In my new video, which I readily admit is more ridiculous than most, Rachel and I assemble a new compost enclosure to deal with the influx of fall leaves:
This is a cheap way to make a compost pile. Though it should be 4′ fencing, not 5′. Today I’m going to cut the top off so it’s easier to access.
You’ll note in the video that, in between all the ads, we started layering leaves and paper with thin layers of highly nitrogenous cottonseed meal. This will help the pile break down into compost much faster than if we simply stacked leaves in the ring. Fall leaves are mostly carbon and take some time to break down – particularly oak and pine needles! They need some help.
The other thing that is important is to get the layers really wet as we add them, ensuring there is anough water in the pile to support microbial activity. A dry pile will not get hot, as you can see in this video:
All the materials were there to make good compost – it just wasn’t kicking!

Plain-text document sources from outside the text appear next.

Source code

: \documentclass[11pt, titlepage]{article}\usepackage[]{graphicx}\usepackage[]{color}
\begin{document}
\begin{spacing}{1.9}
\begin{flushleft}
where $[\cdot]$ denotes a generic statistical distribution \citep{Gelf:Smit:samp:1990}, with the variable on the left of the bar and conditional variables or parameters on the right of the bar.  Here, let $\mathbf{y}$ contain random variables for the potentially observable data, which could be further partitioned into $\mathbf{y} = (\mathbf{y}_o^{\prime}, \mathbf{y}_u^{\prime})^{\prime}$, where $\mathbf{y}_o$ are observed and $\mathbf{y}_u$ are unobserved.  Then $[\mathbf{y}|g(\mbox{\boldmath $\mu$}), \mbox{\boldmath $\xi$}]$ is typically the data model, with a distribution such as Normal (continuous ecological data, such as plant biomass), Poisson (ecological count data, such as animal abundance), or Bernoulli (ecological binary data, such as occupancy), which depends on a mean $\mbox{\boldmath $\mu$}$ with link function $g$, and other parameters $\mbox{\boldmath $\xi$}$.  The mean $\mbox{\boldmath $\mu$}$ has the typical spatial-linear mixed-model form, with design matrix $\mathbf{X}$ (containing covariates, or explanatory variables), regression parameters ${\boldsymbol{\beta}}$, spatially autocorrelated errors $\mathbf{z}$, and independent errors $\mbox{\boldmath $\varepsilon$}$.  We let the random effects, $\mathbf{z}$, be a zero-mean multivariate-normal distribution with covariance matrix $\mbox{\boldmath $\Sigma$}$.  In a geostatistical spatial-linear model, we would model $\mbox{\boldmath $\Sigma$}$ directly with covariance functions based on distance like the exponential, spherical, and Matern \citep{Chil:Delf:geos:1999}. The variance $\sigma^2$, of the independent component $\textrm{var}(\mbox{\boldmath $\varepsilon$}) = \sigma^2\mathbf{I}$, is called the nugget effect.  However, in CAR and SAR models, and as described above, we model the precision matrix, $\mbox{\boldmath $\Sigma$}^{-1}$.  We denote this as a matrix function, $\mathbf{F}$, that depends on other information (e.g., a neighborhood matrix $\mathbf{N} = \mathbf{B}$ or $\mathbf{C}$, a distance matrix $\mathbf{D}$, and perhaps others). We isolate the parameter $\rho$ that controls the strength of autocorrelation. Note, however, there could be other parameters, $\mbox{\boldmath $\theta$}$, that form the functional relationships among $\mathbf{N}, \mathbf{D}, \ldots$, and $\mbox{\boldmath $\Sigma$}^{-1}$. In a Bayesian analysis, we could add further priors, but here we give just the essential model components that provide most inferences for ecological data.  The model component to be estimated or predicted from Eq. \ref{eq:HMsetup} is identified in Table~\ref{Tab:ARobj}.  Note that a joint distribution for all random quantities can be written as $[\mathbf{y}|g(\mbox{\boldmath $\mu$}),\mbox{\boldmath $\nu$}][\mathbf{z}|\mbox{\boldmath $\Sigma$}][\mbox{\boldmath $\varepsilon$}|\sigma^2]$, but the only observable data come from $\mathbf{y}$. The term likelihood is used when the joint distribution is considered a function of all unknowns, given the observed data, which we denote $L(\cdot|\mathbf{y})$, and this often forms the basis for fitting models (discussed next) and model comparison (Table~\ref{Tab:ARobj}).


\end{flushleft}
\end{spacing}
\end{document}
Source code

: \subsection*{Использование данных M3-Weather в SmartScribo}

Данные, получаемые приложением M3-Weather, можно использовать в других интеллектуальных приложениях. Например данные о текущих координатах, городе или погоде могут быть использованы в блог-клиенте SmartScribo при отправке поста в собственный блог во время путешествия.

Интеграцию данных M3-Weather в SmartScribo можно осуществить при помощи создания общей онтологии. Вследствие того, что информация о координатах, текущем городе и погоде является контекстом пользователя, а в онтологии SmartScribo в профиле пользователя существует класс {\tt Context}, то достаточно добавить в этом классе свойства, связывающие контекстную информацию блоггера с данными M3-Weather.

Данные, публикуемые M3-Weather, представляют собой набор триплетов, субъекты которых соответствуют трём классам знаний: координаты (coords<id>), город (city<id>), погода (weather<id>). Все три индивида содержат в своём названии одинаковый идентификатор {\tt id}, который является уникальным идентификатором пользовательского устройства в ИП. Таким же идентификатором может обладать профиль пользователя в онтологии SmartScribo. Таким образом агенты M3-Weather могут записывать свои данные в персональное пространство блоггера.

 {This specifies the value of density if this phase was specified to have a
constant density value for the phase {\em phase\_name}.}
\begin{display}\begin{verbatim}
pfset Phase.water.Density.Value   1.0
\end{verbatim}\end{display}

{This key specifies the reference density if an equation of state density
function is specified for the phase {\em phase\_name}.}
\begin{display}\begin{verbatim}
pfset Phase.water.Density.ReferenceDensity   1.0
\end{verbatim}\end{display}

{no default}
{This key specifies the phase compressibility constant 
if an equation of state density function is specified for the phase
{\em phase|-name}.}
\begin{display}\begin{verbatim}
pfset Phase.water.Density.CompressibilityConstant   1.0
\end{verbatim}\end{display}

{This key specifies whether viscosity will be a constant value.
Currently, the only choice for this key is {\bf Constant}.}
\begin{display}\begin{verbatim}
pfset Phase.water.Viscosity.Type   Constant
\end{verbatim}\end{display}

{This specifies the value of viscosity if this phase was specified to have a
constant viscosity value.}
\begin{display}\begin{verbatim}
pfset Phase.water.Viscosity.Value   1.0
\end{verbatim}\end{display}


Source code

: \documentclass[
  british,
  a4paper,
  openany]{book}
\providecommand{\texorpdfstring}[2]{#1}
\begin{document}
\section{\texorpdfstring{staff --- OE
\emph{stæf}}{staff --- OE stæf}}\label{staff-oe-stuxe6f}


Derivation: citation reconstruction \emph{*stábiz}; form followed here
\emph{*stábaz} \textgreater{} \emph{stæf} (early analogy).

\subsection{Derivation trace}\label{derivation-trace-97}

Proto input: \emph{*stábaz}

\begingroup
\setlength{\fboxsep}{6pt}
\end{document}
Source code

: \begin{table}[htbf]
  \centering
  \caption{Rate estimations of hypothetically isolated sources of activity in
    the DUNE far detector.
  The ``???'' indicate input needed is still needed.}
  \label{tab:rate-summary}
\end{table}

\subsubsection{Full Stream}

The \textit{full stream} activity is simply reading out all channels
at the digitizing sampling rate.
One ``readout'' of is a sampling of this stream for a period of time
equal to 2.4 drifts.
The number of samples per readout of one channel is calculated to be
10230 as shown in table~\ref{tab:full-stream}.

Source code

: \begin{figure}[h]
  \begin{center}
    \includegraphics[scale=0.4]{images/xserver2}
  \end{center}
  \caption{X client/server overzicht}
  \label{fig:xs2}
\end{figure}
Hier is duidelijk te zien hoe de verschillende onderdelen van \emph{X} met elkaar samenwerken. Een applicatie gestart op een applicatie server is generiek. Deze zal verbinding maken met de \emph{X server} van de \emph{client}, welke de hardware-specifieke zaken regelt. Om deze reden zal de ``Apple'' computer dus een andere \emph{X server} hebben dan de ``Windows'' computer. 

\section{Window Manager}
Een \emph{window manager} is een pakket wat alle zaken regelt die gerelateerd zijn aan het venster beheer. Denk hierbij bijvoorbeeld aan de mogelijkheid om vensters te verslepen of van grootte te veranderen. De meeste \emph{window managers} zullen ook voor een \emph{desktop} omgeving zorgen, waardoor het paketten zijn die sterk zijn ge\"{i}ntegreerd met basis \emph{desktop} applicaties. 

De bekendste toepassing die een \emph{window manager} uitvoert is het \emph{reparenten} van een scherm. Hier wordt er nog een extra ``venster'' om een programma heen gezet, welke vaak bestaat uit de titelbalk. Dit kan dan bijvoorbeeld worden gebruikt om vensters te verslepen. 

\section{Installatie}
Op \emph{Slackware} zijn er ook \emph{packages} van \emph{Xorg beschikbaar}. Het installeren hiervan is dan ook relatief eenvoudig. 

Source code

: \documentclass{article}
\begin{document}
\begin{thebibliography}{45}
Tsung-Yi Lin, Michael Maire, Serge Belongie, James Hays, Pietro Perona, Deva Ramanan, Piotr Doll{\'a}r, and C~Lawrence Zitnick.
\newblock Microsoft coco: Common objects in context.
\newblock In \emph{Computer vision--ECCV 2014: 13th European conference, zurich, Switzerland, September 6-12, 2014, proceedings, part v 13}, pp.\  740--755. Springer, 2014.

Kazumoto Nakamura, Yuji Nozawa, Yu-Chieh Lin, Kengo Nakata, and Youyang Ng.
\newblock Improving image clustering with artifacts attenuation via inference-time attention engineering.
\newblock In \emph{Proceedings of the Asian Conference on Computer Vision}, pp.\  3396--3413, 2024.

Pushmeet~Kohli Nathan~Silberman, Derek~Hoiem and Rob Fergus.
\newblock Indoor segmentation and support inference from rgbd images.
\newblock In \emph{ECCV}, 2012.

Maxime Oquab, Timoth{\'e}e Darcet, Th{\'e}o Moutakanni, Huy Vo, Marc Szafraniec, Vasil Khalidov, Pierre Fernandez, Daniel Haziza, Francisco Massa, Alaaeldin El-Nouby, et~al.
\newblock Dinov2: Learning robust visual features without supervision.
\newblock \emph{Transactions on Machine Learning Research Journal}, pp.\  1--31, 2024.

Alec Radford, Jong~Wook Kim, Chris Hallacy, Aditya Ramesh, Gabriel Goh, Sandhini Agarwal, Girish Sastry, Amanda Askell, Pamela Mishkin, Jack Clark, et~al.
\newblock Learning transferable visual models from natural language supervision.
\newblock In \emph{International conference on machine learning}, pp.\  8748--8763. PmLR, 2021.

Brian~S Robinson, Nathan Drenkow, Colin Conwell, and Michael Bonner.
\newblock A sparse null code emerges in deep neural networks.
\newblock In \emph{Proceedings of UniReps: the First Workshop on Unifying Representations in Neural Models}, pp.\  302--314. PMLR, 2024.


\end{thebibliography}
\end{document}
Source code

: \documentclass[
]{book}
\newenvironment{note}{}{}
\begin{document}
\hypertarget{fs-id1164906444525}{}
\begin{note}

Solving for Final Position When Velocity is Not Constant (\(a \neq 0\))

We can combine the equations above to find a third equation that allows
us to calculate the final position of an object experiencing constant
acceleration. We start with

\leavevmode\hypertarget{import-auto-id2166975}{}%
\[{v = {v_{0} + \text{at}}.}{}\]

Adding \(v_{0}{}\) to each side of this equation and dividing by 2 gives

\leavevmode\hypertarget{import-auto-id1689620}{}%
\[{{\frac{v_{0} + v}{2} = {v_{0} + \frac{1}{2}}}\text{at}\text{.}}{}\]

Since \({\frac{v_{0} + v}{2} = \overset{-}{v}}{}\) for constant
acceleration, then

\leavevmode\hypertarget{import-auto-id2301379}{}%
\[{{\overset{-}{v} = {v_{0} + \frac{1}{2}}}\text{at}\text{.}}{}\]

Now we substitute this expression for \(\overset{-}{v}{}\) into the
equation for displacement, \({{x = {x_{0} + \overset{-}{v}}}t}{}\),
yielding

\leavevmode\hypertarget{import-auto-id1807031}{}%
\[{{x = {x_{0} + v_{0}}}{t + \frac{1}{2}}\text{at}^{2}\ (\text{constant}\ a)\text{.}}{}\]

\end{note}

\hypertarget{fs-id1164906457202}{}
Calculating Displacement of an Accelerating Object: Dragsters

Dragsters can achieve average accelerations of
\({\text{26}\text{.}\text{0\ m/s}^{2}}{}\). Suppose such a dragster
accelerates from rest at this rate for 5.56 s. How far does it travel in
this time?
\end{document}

I bought enough fencing to make a few of these leaf ring enclosures. Maybe if we’re lucky we’ll have compost by some time in the spring. Fall is the time to gather leaves and plan for next year’s gardens.
Another thing I bought yesterday was some hardware cloth so I can make a new sifter. Out in the woods there is already some humus I can harvest – it just needs sifting. But that’s a topic for a future post. Have a great day, everyone. Don’t forget to compost everything!